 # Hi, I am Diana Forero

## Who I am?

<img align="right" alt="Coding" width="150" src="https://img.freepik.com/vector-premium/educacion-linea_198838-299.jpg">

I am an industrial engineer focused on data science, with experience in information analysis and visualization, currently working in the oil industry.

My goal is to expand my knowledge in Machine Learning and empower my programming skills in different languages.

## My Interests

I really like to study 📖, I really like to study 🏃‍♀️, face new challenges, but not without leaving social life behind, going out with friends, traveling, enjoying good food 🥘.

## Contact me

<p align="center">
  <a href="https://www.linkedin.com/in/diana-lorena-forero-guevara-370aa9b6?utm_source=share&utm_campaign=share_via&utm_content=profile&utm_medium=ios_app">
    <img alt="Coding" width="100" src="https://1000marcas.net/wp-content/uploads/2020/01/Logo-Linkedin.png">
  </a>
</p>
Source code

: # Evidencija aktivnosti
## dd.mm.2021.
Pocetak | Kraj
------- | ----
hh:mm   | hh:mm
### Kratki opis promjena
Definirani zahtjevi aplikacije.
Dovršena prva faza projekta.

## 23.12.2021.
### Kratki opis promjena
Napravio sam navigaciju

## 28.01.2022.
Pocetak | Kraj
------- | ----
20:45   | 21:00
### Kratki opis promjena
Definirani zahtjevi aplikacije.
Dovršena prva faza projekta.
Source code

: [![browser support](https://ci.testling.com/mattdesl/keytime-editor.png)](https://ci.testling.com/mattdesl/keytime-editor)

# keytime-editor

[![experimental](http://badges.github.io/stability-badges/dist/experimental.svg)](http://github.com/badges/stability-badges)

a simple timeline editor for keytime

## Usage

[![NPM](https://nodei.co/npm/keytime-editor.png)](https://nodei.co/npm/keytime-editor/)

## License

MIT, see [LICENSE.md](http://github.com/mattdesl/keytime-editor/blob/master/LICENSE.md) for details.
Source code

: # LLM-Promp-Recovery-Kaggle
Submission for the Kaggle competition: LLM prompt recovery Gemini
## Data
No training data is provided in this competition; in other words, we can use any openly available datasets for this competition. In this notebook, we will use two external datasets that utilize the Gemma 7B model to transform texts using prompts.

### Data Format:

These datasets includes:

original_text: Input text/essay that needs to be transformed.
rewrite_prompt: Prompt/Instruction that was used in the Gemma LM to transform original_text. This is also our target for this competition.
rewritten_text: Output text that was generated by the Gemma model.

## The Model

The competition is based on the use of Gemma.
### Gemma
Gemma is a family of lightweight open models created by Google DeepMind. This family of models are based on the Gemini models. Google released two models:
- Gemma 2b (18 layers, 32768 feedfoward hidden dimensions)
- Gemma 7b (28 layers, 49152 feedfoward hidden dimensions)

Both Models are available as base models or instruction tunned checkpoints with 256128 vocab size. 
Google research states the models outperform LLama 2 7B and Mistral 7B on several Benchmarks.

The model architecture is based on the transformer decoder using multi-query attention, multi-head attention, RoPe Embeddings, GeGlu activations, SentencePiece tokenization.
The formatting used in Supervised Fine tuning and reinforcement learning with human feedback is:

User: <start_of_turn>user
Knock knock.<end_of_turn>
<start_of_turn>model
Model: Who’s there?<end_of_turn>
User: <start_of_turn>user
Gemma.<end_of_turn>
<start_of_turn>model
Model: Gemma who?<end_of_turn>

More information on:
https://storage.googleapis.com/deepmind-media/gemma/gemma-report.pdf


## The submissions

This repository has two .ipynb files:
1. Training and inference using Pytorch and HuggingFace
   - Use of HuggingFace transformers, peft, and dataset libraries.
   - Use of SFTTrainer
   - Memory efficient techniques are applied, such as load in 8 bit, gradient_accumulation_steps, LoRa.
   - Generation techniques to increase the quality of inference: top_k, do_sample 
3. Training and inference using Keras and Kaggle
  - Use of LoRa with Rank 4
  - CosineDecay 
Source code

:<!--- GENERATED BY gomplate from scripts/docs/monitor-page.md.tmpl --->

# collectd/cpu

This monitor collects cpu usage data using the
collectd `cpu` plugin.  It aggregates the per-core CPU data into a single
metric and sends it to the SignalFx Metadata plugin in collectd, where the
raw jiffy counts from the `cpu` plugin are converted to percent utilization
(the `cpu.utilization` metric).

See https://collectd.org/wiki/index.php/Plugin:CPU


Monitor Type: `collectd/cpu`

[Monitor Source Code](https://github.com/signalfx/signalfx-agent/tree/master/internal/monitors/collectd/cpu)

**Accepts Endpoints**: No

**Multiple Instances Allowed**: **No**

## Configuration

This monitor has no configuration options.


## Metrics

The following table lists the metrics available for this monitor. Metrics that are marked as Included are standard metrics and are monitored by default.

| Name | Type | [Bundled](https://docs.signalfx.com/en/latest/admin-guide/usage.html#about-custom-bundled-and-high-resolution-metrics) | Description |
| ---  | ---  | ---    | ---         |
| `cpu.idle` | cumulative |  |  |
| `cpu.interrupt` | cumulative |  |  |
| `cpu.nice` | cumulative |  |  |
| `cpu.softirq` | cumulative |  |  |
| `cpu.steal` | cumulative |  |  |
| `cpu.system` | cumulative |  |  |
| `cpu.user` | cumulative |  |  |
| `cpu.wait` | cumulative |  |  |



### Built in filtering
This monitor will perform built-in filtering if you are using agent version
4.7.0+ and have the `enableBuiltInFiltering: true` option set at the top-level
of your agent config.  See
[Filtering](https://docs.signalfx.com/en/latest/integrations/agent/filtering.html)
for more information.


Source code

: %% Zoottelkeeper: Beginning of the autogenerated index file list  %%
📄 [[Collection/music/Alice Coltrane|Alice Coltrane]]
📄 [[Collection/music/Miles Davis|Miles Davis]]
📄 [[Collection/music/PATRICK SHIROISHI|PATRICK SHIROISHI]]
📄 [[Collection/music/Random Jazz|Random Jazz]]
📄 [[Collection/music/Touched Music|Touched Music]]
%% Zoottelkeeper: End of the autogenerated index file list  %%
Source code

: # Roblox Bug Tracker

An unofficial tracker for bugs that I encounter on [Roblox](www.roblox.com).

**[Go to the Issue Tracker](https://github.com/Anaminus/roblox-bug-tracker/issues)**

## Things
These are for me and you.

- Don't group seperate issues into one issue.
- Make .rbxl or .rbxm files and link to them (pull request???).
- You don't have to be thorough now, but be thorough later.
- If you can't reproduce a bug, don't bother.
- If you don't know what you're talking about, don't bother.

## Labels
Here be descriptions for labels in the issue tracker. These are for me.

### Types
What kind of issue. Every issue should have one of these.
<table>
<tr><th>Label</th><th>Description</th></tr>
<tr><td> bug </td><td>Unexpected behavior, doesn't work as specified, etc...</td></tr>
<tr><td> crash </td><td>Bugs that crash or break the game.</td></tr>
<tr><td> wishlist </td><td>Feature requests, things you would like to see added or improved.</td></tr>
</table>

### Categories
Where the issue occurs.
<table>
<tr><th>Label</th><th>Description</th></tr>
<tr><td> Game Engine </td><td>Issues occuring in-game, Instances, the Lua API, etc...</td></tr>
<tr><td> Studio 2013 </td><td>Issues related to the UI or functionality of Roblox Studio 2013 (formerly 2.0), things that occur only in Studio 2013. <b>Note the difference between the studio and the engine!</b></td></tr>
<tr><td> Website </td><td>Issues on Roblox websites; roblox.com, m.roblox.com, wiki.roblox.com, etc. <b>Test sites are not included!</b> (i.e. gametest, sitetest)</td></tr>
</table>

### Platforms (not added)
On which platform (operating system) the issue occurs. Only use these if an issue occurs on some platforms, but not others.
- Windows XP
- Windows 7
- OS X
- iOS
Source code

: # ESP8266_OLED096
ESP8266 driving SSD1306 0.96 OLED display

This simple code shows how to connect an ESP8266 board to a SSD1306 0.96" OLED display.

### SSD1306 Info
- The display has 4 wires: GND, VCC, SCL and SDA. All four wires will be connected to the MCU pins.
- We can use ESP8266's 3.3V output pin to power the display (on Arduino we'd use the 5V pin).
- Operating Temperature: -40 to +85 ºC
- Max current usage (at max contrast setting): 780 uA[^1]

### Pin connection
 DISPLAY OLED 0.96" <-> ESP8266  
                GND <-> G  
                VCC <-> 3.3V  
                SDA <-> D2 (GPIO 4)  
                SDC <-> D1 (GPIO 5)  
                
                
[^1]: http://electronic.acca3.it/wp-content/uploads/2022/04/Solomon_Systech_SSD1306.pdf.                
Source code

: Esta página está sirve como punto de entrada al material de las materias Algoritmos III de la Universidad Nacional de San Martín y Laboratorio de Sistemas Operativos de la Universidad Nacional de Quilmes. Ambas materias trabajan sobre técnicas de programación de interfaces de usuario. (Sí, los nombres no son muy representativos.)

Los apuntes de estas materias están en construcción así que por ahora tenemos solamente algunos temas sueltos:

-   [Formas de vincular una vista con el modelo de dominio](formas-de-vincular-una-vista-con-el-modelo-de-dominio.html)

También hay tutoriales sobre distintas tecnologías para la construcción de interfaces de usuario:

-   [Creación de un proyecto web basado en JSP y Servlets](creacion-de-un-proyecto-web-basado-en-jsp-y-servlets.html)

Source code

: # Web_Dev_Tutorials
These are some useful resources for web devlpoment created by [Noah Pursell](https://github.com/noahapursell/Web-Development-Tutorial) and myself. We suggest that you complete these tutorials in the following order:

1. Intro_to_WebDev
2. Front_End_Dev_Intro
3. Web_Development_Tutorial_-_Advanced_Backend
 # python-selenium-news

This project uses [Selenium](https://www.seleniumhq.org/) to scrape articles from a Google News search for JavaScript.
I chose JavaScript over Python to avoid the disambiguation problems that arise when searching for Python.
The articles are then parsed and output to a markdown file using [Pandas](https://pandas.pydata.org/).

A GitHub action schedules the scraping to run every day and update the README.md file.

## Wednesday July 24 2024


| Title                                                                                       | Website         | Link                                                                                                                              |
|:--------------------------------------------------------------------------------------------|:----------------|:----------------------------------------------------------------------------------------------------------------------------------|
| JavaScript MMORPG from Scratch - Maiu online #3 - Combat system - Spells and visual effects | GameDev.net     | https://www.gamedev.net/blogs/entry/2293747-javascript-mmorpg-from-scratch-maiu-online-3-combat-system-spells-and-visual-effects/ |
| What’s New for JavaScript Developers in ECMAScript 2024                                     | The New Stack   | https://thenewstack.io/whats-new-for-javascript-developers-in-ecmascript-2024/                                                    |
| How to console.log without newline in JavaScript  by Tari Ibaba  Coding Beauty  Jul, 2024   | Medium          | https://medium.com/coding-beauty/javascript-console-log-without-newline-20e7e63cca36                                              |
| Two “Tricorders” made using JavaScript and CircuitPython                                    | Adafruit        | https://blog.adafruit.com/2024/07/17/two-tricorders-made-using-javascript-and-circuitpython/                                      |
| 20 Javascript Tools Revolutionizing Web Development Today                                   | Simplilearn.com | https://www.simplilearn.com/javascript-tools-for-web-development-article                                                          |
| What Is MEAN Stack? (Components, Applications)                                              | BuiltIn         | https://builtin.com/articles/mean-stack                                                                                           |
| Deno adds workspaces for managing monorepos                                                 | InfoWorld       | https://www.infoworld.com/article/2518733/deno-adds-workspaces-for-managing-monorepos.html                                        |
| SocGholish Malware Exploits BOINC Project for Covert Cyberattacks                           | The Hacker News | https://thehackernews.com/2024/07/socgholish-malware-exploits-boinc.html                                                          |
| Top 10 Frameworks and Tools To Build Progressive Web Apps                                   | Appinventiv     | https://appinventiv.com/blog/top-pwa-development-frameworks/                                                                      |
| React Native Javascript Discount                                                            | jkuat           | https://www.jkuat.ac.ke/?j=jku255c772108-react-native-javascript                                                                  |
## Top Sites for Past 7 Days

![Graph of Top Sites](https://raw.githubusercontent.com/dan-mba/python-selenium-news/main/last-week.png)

[YOUR GOAL]
Whenever the word "Instances" shows up in a line of the entries, list that line.

[SOLUTION]
**Multiple Instances Allowed**: **No**
<tr><td> Game Engine </td><td>Issues occuring in-game, Instances, the Lua API, etc...</td></tr>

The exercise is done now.